The most common failure mode in children's Christian education is moralism: using Bible stories to extract moral lessons that children should apply to their own behaviour. 'Be like Daniel — stand up for what's right.' 'Be like the Good Samaritan — help people who are hurt.' These are true applications of true stories. But they turn the Bible into a collection of moral examples rather than a revelation of a person, and they turn Christianity into a performance rather than a relationship.
The Moralism Default
What Grace-Centred Teaching Looks Like
Grace-centred teaching doesn't abandon application — it changes the foundation. Instead of 'Be like the Good Samaritan', it's 'Jesus is the Good Samaritan — he came to find us when we were broken by the side of the road and he paid the cost himself. And knowing that, we can love others the same way.' The moral application remains, but it flows from gospel encounter rather than self-improvement effort.
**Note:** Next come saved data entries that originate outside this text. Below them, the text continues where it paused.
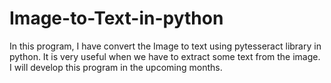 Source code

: # Image-to-Text-in-python
In this program, I have convert the Image to text using pytesseract library in python. It is very useful when we have to extract some text from the image. I will develop this program in the upcoming months.
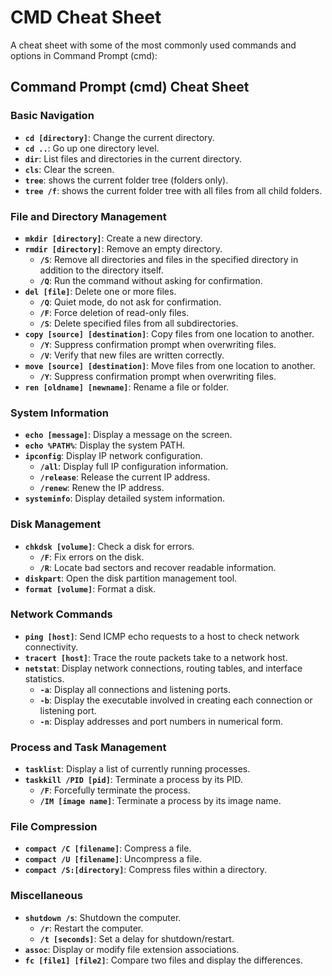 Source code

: # CMD Cheat Sheet

A cheat sheet with some of the most commonly used commands and options in Command Prompt (cmd):

## Command Prompt (cmd) Cheat Sheet

### Basic Navigation

- **`cd [directory]`**: Change the current directory.
- **`cd ..`**: Go up one directory level.
- **`dir`**: List files and directories in the current directory.
- **`cls`**: Clear the screen.
- **`tree`**: shows the current folder tree (folders only).
- **`tree /f`**: shows the current folder tree with all files from all child folders.

### File and Directory Management

- **`mkdir [directory]`**: Create a new directory.
- **`rmdir [directory]`**: Remove an empty directory.
  - **`/S`**: Remove all directories and files in the specified directory in addition to the directory itself.
  - **`/Q`**: Run the command without asking for confirmation.
- **`del [file]`**: Delete one or more files.
  - **`/Q`**: Quiet mode, do not ask for confirmation.
  - **`/F`**: Force deletion of read-only files.
  - **`/S`**: Delete specified files from all subdirectories.
- **`copy [source] [destination]`**: Copy files from one location to another.
  - **`/Y`**: Suppress confirmation prompt when overwriting files.
  - **`/V`**: Verify that new files are written correctly.
- **`move [source] [destination]`**: Move files from one location to another.
  - **`/Y`**: Suppress confirmation prompt when overwriting files.
- **`ren [oldname] [newname]`**: Rename a file or folder.
  
### System Information

- **`echo [message]`**: Display a message on the screen.
- **`echo %PATH%`**: Display the system PATH.
- **`ipconfig`**: Display IP network configuration.
  - **`/all`**: Display full IP configuration information.
  - **`/release`**: Release the current IP address.
  - **`/renew`**: Renew the IP address.
- **`systeminfo`**: Display detailed system information.

### Disk Management

- **`chkdsk [volume]`**: Check a disk for errors.
  - **`/F`**: Fix errors on the disk.
  - **`/R`**: Locate bad sectors and recover readable information.
- **`diskpart`**: Open the disk partition management tool.
- **`format [volume]`**: Format a disk.

### Network Commands

- **`ping [host]`**: Send ICMP echo requests to a host to check network connectivity.
- **`tracert [host]`**: Trace the route packets take to a network host.
- **`netstat`**: Display network connections, routing tables, and interface statistics.
  - **`-a`**: Display all connections and listening ports.
  - **`-b`**: Display the executable involved in creating each connection or listening port.
  - **`-n`**: Display addresses and port numbers in numerical form.

### Process and Task Management

- **`tasklist`**: Display a list of currently running processes.
- **`taskkill /PID [pid]`**: Terminate a process by its PID.
  - **`/F`**: Forcefully terminate the process.
  - **`/IM [image name]`**: Terminate a process by its image name.

### File Compression

- **`compact /C [filename]`**: Compress a file.
- **`compact /U [filename]`**: Uncompress a file.
- **`compact /S:[directory]`**: Compress files within a directory.

### Miscellaneous

- **`shutdown /s`**: Shutdown the computer.
  - **`/r`**: Restart the computer.
  - **`/t [seconds]`**: Set a delay for shutdown/restart.
- **`assoc`**: Display or modify file extension associations.
- **`fc [file1] [file2]`**: Compare two files and display the differences.
  
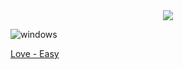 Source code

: <p align="center">
  <br><br>
  <img src="https://user-images.githubusercontent.com/98056797/152461595-df4e796c-a2ef-4766-8321-080bc84b60d6.png">
</p>


![windows](https://user-images.githubusercontent.com/98056797/152462255-04215cb3-4cf8-44ed-a0a6-1ead09208266.png)

[Love - Easy](https://gl0wyy.github.io/LetsHack/love-windows)
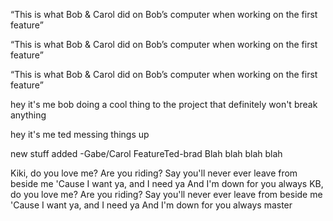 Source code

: 

“This is what Bob & Carol did on Bob’s computer when working on the first feature”



“This is what Bob & Carol did on Bob’s computer when working on the first feature”

“This is what Bob & Carol did on Bob’s computer when working on the first feature” 

hey it's me bob doing a cool thing to the project that definitely won't break anything

hey it's me ted messing things up

new stuff added -Gabe/Carol
 FeatureTed-brad
 Blah blah blah blah


Kiki, do you love me? Are you riding?
Say you'll never ever leave from beside me
'Cause I want ya, and I need ya
And I'm down for you always
KB, do you love me? Are you riding?
Say you'll never ever leave from beside me
'Cause I want ya, and I need ya
And I'm down for you always
 master
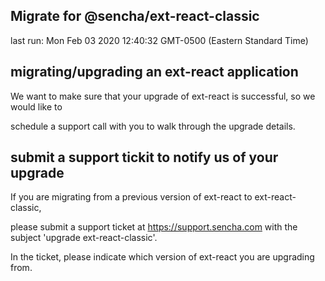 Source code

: ## Migrate for @sencha/ext-react-classic

last run: Mon Feb 03 2020 12:40:32 GMT-0500 (Eastern Standard Time)

## migrating/upgrading an ext-react application

We want to make sure that your upgrade of ext-react is successful, so we would like to

schedule a support call with you to walk through the upgrade details.

## submit a support tickit to notify us of your upgrade

If you are migrating from a previous version of ext-react to ext-react-classic,

please submit a support ticket at https://support.sencha.com with the subject 'upgrade ext-react-classic'.

In the ticket, please indicate which version of ext-react you are upgrading from.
A Simple Test for Your Lessons
At the end of each lesson, ask: could a non-Christian deliver this lesson without it being dishonest? If the answer is yes — if the lesson is essentially 'be kind / be honest / be generous' with a Bible story attached — you may be teaching ethics with decoration, not Christianity. The test question: does this lesson require Jesus? Does it make sense only in light of the cross and resurrection? If yes, you're in the right territory.
Grace Produces Moral Formation, Not the Other Way Around
This is not an argument against teaching ethics in SRE — it is an argument for doing it in the right order. People who have encountered the love and forgiveness of God in Jesus become more generous, honest, and just not because they're trying harder but because something in them has changed. The goal of SRE is not better behaviour but transformed hearts — and transformed hearts produce better behaviour as a consequence, not a cause.